TASK PROMPT: The expected output is every record below, transcribed exactly, with the pictures left out.

INPUT DATA:

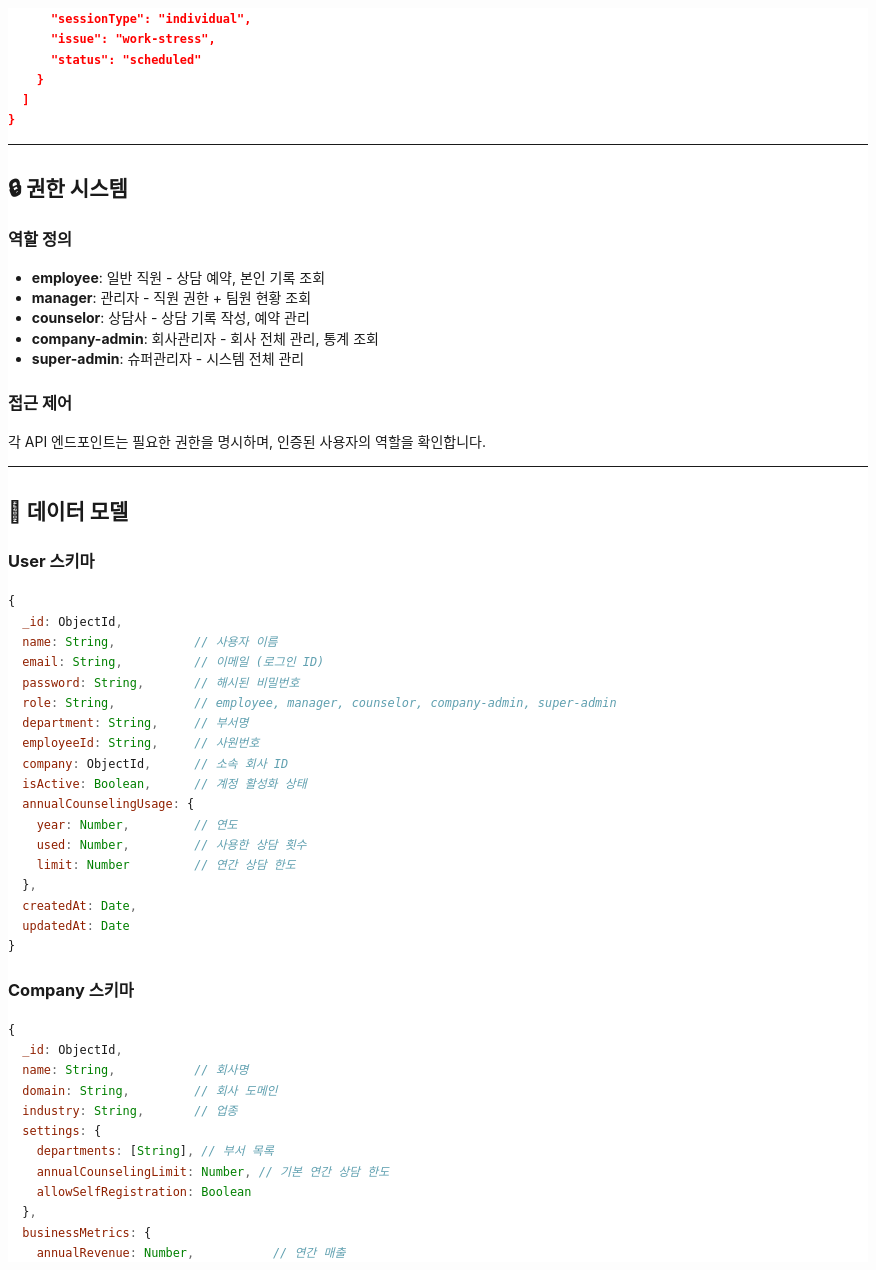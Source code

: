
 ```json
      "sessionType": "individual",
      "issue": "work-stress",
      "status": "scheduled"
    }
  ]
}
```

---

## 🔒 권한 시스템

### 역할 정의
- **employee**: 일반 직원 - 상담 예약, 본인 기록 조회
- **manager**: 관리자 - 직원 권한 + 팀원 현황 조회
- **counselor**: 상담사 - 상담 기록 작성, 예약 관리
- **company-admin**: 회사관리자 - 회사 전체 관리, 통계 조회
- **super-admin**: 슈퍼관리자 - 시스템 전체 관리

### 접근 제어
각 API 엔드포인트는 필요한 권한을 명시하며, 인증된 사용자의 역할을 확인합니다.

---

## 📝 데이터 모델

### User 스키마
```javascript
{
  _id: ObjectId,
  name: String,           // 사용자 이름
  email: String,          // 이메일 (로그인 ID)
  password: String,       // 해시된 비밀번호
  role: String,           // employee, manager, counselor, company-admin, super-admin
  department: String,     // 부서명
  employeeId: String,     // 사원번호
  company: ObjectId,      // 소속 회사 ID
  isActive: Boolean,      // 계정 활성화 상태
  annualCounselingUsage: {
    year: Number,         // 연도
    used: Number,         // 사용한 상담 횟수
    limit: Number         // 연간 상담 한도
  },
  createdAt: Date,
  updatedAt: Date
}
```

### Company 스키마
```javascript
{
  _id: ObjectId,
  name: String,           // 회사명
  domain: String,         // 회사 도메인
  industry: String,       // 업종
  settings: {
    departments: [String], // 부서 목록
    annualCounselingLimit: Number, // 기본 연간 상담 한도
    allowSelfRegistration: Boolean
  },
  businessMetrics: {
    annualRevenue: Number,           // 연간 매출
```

EXERCISE ANSWER:
Source code

:
 ```json
      "sessionType": "individual",
      "issue": "work-stress",
      "status": "scheduled"
    }
  ]
}
```

---

## 🔒 권한 시스템

### 역할 정의
- **employee**: 일반 직원 - 상담 예약, 본인 기록 조회
- **manager**: 관리자 - 직원 권한 + 팀원 현황 조회
- **counselor**: 상담사 - 상담 기록 작성, 예약 관리
- **company-admin**: 회사관리자 - 회사 전체 관리, 통계 조회
- **super-admin**: 슈퍼관리자 - 시스템 전체 관리

### 접근 제어
각 API 엔드포인트는 필요한 권한을 명시하며, 인증된 사용자의 역할을 확인합니다.

---

## 📝 데이터 모델

### User 스키마
```javascript
{
  _id: ObjectId,
  name: String,           // 사용자 이름
  email: String,          // 이메일 (로그인 ID)
  password: String,       // 해시된 비밀번호
  role: String,           // employee, manager, counselor, company-admin, super-admin
  department: String,     // 부서명
  employeeId: String,     // 사원번호
  company: ObjectId,      // 소속 회사 ID
  isActive: Boolean,      // 계정 활성화 상태
  annualCounselingUsage: {
    year: Number,         // 연도
    used: Number,         // 사용한 상담 횟수
    limit: Number         // 연간 상담 한도
  },
  createdAt: Date,
  updatedAt: Date
}
```

### Company 스키마
```javascript
{
  _id: ObjectId,
  name: String,           // 회사명
  domain: String,         // 회사 도메인
  industry: String,       // 업종
  settings: {
    departments: [String], // 부서 목록
    annualCounselingLimit: Number, // 기본 연간 상담 한도
    allowSelfRegistration: Boolean
  },
  businessMetrics: {
    annualRevenue: Number,           // 연간 매출
```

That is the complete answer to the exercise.